- **What is required**
Each entry below must be given again word for word, with no pictures.

- **Given records**
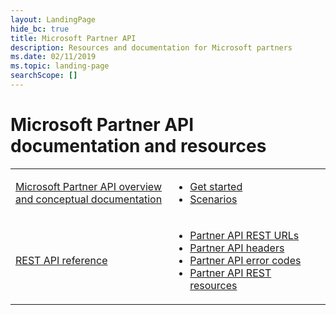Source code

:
 ```yaml
---
layout: LandingPage
hide_bc: true
title: Microsoft Partner API
description: Resources and documentation for Microsoft partners
ms.date: 02/11/2019
ms.topic: landing-page
searchScope: []
---
```


# Microsoft Partner API documentation and resources

<table>
  <colgroup>
    <col width="50%" />
    <col width="50%" />
  </colgroup>
  <tbody>
    <tr>
      <td>
        <a href="develop/index.md">Microsoft Partner API overview and conceptual documentation</a></td>
      <td>
        <ul>
          <li><a href="develop/get-started.md">Get started</a></li> 
          <li><a href="develop/scenarios.md">Scenarios</a></li> 
        </ul>
      </td>
    </tr>
    <tr>
      <td>
        <a href="develop/rest-api-reference.md">REST API reference</a>
      </td>
      <td>
        <ul>
          <li><a href="develop/rest-urls.md">Partner API REST URLs</a></li>
          <li><a href="develop/headers.md">Partner API headers</a></li>
          <li><a href="develop/error-codes.md">Partner API error codes</a></li>
          <li><a href="develop/rest-resources.md">Partner API REST resources</a></li>
        </ul>
       </td>
    </tr>
  </tbody>
</table>
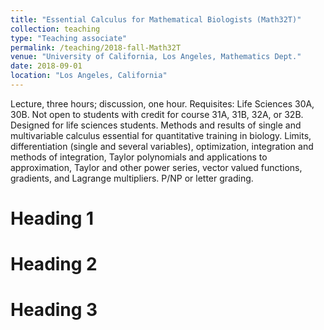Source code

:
 ```yaml
---
title: "Essential Calculus for Mathematical Biologists (Math32T)"
collection: teaching
type: "Teaching associate"
permalink: /teaching/2018-fall-Math32T
venue: "University of California, Los Angeles, Mathematics Dept."
date: 2018-09-01
location: "Los Angeles, California"
---
```


Lecture, three hours; discussion, one hour. Requisites: Life Sciences 30A, 30B. Not open to students with credit for course 31A, 31B, 32A, or 32B. Designed for life sciences students. Methods and results of single and multivariable calculus essential for quantitative training in biology. Limits, differentiation (single and several variables), optimization, integration and methods of integration, Taylor polynomials and applications to approximation, Taylor and other power series, vector valued functions, gradients, and Lagrange multipliers. P/NP or letter grading.

Heading 1
======

Heading 2
======

Heading 3
======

- **Written response**
Source code

:
 ```yaml
---
layout: LandingPage
hide_bc: true
title: Microsoft Partner API
description: Resources and documentation for Microsoft partners
ms.date: 02/11/2019
ms.topic: landing-page
searchScope: []
---
```


# Microsoft Partner API documentation and resources

<table>
  <colgroup>
    <col width="50%" />
    <col width="50%" />
  </colgroup>
  <tbody>
    <tr>
      <td>
        <a href="develop/index.md">Microsoft Partner API overview and conceptual documentation</a></td>
      <td>
        <ul>
          <li><a href="develop/get-started.md">Get started</a></li> 
          <li><a href="develop/scenarios.md">Scenarios</a></li> 
        </ul>
      </td>
    </tr>
    <tr>
      <td>
        <a href="develop/rest-api-reference.md">REST API reference</a>
      </td>
      <td>
        <ul>
          <li><a href="develop/rest-urls.md">Partner API REST URLs</a></li>
          <li><a href="develop/headers.md">Partner API headers</a></li>
          <li><a href="develop/error-codes.md">Partner API error codes</a></li>
          <li><a href="develop/rest-resources.md">Partner API REST resources</a></li>
        </ul>
       </td>
    </tr>
  </tbody>
</table>
Source code

:
 ```yaml
---
title: "Essential Calculus for Mathematical Biologists (Math32T)"
collection: teaching
type: "Teaching associate"
permalink: /teaching/2018-fall-Math32T
venue: "University of California, Los Angeles, Mathematics Dept."
date: 2018-09-01
location: "Los Angeles, California"
---
```


Lecture, three hours; discussion, one hour. Requisites: Life Sciences 30A, 30B. Not open to students with credit for course 31A, 31B, 32A, or 32B. Designed for life sciences students. Methods and results of single and multivariable calculus essential for quantitative training in biology. Limits, differentiation (single and several variables), optimization, integration and methods of integration, Taylor polynomials and applications to approximation, Taylor and other power series, vector valued functions, gradients, and Lagrange multipliers. P/NP or letter grading.

Heading 1
======

Heading 2
======

Heading 3
======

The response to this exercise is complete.